Insert Anything – An image insertion framework jointly launched by Zhejiang University, Harvard University and Nanyang Technological University
What is Insert Anything
Insert Anything is a context-aware image insertion framework developed jointly by researchers from Zhejiang University, Harvard University, and Nanyang Technological University. It enables seamless insertion of objects from reference images into target scenes, supporting a wide range of practical use cases such as artistic creation, realistic face replacement, movie scene composition, virtual try-on, accessory customization, and digital prop substitution. Trained on the AnyInsertion dataset containing 120K prompt-image pairs, Insert Anything can flexibly adapt to various insertion tasks, offering powerful support for creative content generation and virtual fitting applications.
Key Features of Insert Anything
-
Multi-Scenario Support: Capable of handling diverse image insertion tasks including person insertion, object insertion, and clothing insertion.
-
Flexible User Control: Offers both mask-guided and text-guided control modes. Users can manually draw masks or input text prompts to specify the insertion region and content.
-
High-Quality Output: Generates high-resolution, high-fidelity images while maintaining detail and style consistency of the inserted elements.
Technical Principles of Insert Anything
-
AnyInsertion Dataset: The framework is trained on the large-scale AnyInsertion dataset with 120K prompt-image pairs, covering tasks like person, object, and clothing insertion.
-
Diffusion Transformer (DiT): Utilizes a DiT-based multimodal attention mechanism to process both textual and visual inputs. DiT jointly models relationships among text, masks, and image patches, enabling flexible editing control.
-
Contextual Editing Mechanism: Uses a polyptych format (e.g., diptych for mask guidance and triptych for text guidance) to combine reference and target images, allowing the model to understand contextual information and produce natural insertions.
-
Semantic Guidance: Integrates image encoders (e.g., CLIP) and text encoders to extract semantic information, ensuring that inserted elements align with the style and semantics of the target scene.
-
Adaptive Cropping Strategy: Dynamically adjusts the crop region for small targets, ensuring sufficient contextual information and attention to detail are preserved for high-quality results.

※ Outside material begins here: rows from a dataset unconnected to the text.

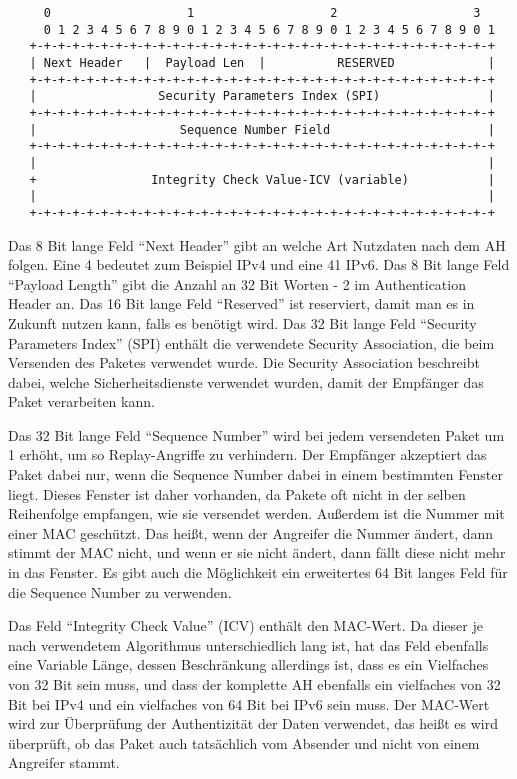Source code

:\documentclass[12pt]{scrartcl}
\begin{document}
\begin{addmargin}[-2em]{0em}
\begin{verbatim}
     0                   1                   2                   3
     0 1 2 3 4 5 6 7 8 9 0 1 2 3 4 5 6 7 8 9 0 1 2 3 4 5 6 7 8 9 0 1
   +-+-+-+-+-+-+-+-+-+-+-+-+-+-+-+-+-+-+-+-+-+-+-+-+-+-+-+-+-+-+-+-+
   | Next Header   |  Payload Len  |          RESERVED             |
   +-+-+-+-+-+-+-+-+-+-+-+-+-+-+-+-+-+-+-+-+-+-+-+-+-+-+-+-+-+-+-+-+
   |                 Security Parameters Index (SPI)               |
   +-+-+-+-+-+-+-+-+-+-+-+-+-+-+-+-+-+-+-+-+-+-+-+-+-+-+-+-+-+-+-+-+
   |                    Sequence Number Field                      |
   +-+-+-+-+-+-+-+-+-+-+-+-+-+-+-+-+-+-+-+-+-+-+-+-+-+-+-+-+-+-+-+-+
   |                                                               |
   +                Integrity Check Value-ICV (variable)           |
   |                                                               |
   +-+-+-+-+-+-+-+-+-+-+-+-+-+-+-+-+-+-+-+-+-+-+-+-+-+-+-+-+-+-+-+-+
  \end{verbatim}
\end{addmargin}
Das 8 Bit lange Feld "`Next Header"' gibt an welche Art Nutzdaten nach dem AH folgen. Eine 4 bedeutet zum Beispiel IPv4 und eine 41 IPv6. Das 8 Bit lange Feld "`Payload Length"' gibt die Anzahl an 32 Bit Worten - 2 im Authentication Header an. Das 16 Bit lange Feld "`Reserved"' ist reserviert, damit man es in Zukunft nutzen kann, falls es benötigt wird. Das 32 Bit lange Feld "`Security Parameters Index"' (SPI) enthält die verwendete Security Association, die beim Versenden des Paketes verwendet wurde. Die Security Association beschreibt dabei, welche Sicherheitsdienste verwendet wurden, damit der Empfänger das Paket verarbeiten kann. 

Das 32 Bit lange Feld "`Sequence Number"' wird bei jedem versendeten Paket um 1 erhöht, um so Replay-Angriffe zu verhindern. Der Empfänger akzeptiert das Paket dabei nur, wenn die Sequence Number dabei in einem bestimmten Fenster liegt. Dieses Fenster ist daher vorhanden, da Pakete oft nicht in der selben Reihenfolge empfangen, wie sie versendet werden. Außerdem ist die Nummer mit einer MAC geschützt. Das heißt, wenn der Angreifer die Nummer ändert, dann stimmt der MAC nicht, und wenn er sie nicht ändert, dann fällt diese nicht mehr in das Fenster. Es gibt auch die Möglichkeit ein erweitertes 64 Bit langes Feld für die Sequence Number zu verwenden. 

Das Feld "`Integrity Check Value"' (ICV) enthält den MAC-Wert. Da dieser je nach verwendetem Algorithmus unterschiedlich lang ist, hat das Feld ebenfalls eine Variable Länge, dessen Beschränkung allerdings ist, dass es ein Vielfaches von 32 Bit sein muss, und dass der komplette AH ebenfalls ein vielfaches von 32 Bit bei IPv4 und ein vielfaches von 64 Bit bei IPv6 sein muss. Der MAC-Wert wird zur Überprüfung der Authentizität der Daten verwendet, das heißt es wird überprüft, ob das Paket auch tatsächlich vom Absender und nicht von einem Angreifer stammt.
\end{document}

Project Resources for Insert Anything
-
Project Page: https://song-wensong.github.io/insert-anything/
-
GitHub Repository: https://github.com/song-wensong/insert-anything
-
arXiv Paper: https://arxiv.org/pdf/2504.15009
Application Scenarios for Insert Anything
-
Artistic Creation: Rapidly combine different elements to spark creative ideas.
-
Virtual Try-On: Enable consumers to preview clothing, enhancing online shopping experiences.
-
Film and Visual Effects: Seamlessly insert virtual elements into scenes, reducing production costs.
-
Advertising Design: Quickly generate diverse creative advertisements to boost appeal.
-
Cultural Heritage Restoration: Virtually restore artifacts or architectural details for research and exhibition purposes.